AMBIENTE. Pene più severe per chi sporca. I dubbi di Legambiente sul dl approvato dal CdM

"Niente più elettrodomestici e materassi abbandonati lungo le strade. Per chi butta questi rifiuti illegalmente infatti c’è addirittura l’arresto. Ma solo in Campania e nelle regioni in emergenza. Basterà quindi percorrere qualche chilometro in più e sconfinare magari in Molise, per non incorrere in quella pena". E’ questo il quadro che emerge, secondo Legambiente, dal dl approvato oggi dal Consiglio dei Ministri sull’emergenza rifiuti.
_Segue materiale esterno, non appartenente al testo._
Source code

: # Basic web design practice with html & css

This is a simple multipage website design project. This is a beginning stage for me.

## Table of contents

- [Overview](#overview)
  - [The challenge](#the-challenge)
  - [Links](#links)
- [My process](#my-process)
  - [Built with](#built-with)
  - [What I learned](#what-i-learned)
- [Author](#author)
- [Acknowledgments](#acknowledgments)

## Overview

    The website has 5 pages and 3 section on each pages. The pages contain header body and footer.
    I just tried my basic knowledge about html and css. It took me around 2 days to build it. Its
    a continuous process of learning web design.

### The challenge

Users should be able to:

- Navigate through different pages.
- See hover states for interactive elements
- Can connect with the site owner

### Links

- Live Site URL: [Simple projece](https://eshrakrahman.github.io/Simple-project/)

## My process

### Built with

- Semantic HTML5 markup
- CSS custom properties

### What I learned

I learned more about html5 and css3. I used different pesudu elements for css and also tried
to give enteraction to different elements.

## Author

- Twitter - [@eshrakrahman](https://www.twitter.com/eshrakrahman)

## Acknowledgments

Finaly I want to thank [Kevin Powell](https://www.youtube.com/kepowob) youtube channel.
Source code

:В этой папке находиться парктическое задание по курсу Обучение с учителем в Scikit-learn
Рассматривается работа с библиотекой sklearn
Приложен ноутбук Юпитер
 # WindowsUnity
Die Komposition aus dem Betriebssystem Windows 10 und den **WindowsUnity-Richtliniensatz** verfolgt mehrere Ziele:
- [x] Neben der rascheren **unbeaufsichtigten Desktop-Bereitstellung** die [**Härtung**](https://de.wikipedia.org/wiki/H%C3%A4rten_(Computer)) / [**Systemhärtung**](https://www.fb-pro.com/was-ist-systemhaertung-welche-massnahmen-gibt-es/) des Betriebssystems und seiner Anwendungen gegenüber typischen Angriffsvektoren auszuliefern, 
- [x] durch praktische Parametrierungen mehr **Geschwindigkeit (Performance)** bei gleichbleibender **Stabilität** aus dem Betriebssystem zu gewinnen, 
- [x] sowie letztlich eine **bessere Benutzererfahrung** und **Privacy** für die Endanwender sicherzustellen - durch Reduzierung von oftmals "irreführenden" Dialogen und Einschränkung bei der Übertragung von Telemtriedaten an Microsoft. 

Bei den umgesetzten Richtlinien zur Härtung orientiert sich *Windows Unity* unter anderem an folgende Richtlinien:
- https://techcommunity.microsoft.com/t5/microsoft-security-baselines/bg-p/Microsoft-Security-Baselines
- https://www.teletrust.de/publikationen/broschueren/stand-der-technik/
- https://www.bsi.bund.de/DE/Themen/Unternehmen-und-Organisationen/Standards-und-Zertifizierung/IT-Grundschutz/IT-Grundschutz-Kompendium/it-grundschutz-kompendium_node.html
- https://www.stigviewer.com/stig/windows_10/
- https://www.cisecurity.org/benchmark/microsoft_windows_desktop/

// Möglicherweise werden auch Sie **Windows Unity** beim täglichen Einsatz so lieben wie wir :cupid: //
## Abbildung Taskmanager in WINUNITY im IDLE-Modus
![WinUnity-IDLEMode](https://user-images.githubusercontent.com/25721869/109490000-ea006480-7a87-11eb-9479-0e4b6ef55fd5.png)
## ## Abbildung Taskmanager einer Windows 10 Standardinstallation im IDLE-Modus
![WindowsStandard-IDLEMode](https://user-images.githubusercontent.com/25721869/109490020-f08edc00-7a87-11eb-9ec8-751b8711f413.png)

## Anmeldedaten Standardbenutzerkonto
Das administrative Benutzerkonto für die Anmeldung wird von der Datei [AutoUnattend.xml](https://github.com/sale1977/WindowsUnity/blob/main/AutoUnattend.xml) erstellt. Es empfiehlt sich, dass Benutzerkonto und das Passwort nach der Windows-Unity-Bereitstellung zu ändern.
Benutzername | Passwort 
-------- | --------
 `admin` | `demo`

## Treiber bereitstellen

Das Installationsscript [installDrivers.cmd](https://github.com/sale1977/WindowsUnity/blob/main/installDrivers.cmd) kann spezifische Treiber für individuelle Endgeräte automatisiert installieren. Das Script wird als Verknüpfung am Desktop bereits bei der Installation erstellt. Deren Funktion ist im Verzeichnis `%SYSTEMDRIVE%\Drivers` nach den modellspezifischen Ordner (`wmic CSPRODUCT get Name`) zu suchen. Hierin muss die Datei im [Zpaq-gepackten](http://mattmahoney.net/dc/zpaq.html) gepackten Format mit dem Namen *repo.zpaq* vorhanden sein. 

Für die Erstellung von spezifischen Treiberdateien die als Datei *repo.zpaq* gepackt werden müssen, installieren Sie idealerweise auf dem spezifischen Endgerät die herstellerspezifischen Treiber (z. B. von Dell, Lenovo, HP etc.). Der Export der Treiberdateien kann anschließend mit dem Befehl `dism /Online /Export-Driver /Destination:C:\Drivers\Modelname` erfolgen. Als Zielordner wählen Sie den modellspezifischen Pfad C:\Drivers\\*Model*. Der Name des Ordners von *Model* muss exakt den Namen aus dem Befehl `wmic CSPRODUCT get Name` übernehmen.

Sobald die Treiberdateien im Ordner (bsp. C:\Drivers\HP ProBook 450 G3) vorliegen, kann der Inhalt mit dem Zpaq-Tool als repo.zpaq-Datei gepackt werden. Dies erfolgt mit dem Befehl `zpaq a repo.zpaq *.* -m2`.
"Lascia perplessi – ha dichiarato Stefano Ciafani, responsabile scientifico di Legambiente – un tale inasprimento delle pene per chi sporca, quando secondo il disegno di legge sulle intercettazioni telefoniche in discussione in Parlamento, la magistratura e le forze dell’ordine non avrebbero più la possibilità di ascoltare le conversazioni dei trafficanti di rifiuti. Ad oggi infatti, il delitto di organizzazione di traffico illecito di rifiuti rimane tra i reati inascoltabili, ma impedendo l’uso delle intercettazioni, si nega a queste indagini un importante strumento contro un reato particolarmente odioso che compromette l’equilibrio dell’ambiente e la salute di intere comunità".